Controversy Acknowledged ''Stephen Hawking and I have perhaps worked this out correctly, or perhaps we've made fools of ourselves. I won't tell you this subject isn't controversial,'' he added.

Among the physicists who sharply disagree with this interpretation is Dr. Fischler of the University of Texas.

But there seems to be little disagreement about some of the factors in their calculations, including that of negative energy.

According to quantum theory, the vacuum contains neither matter nor energy, but it does contain ''fluctuations,'' transitions between something and nothing in which potential existence can be transformed into real existence by the addition of energy.(Energy and matter are equivalent, since all matter ultimately consists of packets of energy.) Thus, the vacuum's totally empty space is actually a seething turmoil of creation and annihilation, which to the ordinary world appears calm because the scale of fluctuations in the vacuum is tiny and the fluctuations tend to cancel each other out. But experiments using giant particle accelerators have shown that every conceivable kind of subnuclear particle (along with its antimatter equivalent particle) is constantly popping into existence in the vacuum only to be immediately reunited with its antiparticle in mutual annihilation.

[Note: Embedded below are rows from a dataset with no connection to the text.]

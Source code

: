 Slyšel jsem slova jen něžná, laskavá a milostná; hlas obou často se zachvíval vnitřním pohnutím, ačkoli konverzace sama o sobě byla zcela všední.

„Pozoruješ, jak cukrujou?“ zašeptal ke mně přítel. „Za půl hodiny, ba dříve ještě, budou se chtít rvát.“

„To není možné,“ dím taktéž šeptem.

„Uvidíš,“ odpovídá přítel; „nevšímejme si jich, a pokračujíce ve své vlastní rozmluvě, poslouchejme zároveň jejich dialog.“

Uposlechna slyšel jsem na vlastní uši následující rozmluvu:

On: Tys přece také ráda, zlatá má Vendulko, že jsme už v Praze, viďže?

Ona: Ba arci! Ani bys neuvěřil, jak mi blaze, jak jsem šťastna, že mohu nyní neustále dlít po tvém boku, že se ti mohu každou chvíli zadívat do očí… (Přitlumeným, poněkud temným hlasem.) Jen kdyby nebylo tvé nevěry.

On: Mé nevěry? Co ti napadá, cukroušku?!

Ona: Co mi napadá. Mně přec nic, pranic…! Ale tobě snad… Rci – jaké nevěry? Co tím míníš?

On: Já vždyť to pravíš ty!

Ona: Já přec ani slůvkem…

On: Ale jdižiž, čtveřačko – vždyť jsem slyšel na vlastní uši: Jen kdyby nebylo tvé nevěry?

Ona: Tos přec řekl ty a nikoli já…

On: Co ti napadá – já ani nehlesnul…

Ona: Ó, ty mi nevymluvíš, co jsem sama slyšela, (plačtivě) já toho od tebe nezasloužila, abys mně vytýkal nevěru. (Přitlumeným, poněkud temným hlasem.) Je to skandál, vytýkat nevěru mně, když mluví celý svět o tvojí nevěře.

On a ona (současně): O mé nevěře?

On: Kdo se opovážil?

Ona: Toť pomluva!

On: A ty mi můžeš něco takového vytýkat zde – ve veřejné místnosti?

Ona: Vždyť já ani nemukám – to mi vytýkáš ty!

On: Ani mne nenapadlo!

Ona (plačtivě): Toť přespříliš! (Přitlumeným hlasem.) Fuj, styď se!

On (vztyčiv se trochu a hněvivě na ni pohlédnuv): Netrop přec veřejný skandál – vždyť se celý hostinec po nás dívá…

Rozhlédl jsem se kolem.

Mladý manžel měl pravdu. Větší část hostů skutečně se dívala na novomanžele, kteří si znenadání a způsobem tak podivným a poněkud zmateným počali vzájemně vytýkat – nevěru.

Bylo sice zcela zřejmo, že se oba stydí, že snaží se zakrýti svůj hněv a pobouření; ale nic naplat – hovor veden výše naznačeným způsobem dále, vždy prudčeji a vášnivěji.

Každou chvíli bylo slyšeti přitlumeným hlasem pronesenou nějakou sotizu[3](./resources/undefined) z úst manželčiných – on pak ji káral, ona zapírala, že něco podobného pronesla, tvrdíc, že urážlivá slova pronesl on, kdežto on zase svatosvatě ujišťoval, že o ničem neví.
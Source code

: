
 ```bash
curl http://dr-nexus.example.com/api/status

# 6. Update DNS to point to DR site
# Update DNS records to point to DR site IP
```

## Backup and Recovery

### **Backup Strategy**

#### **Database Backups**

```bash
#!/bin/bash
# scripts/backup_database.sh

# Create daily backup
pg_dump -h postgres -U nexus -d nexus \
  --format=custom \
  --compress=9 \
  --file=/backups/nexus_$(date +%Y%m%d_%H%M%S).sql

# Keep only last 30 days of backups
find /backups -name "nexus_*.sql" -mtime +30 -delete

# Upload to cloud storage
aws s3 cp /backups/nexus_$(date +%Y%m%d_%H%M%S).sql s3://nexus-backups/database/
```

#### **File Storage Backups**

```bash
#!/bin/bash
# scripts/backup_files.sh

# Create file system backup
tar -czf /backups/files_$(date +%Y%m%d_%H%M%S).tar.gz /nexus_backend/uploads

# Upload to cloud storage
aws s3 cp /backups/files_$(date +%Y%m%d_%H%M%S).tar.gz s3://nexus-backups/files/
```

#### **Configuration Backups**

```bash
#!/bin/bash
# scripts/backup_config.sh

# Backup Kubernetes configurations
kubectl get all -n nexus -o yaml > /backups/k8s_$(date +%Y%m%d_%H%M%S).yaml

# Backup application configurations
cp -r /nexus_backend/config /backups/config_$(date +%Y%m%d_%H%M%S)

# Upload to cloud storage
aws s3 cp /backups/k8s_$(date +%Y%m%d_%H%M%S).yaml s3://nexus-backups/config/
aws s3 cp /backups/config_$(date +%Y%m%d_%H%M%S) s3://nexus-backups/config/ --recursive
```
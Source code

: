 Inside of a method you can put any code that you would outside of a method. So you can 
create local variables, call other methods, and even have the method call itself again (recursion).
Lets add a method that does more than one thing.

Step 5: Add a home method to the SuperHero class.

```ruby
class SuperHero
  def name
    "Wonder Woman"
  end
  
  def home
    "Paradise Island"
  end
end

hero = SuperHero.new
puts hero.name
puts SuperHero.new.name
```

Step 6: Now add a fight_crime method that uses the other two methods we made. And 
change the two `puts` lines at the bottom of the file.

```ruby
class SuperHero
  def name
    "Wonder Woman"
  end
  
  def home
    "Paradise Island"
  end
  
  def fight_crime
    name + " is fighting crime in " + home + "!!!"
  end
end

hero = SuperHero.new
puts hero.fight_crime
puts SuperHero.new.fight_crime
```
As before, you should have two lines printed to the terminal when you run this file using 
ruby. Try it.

These short-lived ''virtual'' particles can be converted into a real particle by supplying it with the needed energy a task made possible by modern particle accelerators.

Fluctuations Observed In 1948 a Dutch physicist, Hendrick B. G. Casimir, theorized that if two electrically conductive metal plates are held close enough together in a vacuum, they distort the normal quantum fluctuations in the vacuum between them, and the result is a measurable attraction between the plates. Experiments in the 1950's confirmed the Casimir prediction. Theorists have since concluded that because of the distortion in fluctuations, the vacuum between the conducting plates contains negative energy.

Two of the most surprising new studies were reported in separate papers published this spring in Physics Letters B by Klaus Scharnhorst of Humboldt University in East Berlin and Gabriel Barton of the University of Sussex in Brighton, England. Using different approaches, the two physicists concluded that Casimir plates would exhibit another strange property: light passing through the vacuum between them would travel very slightly faster than does light in an ordinary vacuum.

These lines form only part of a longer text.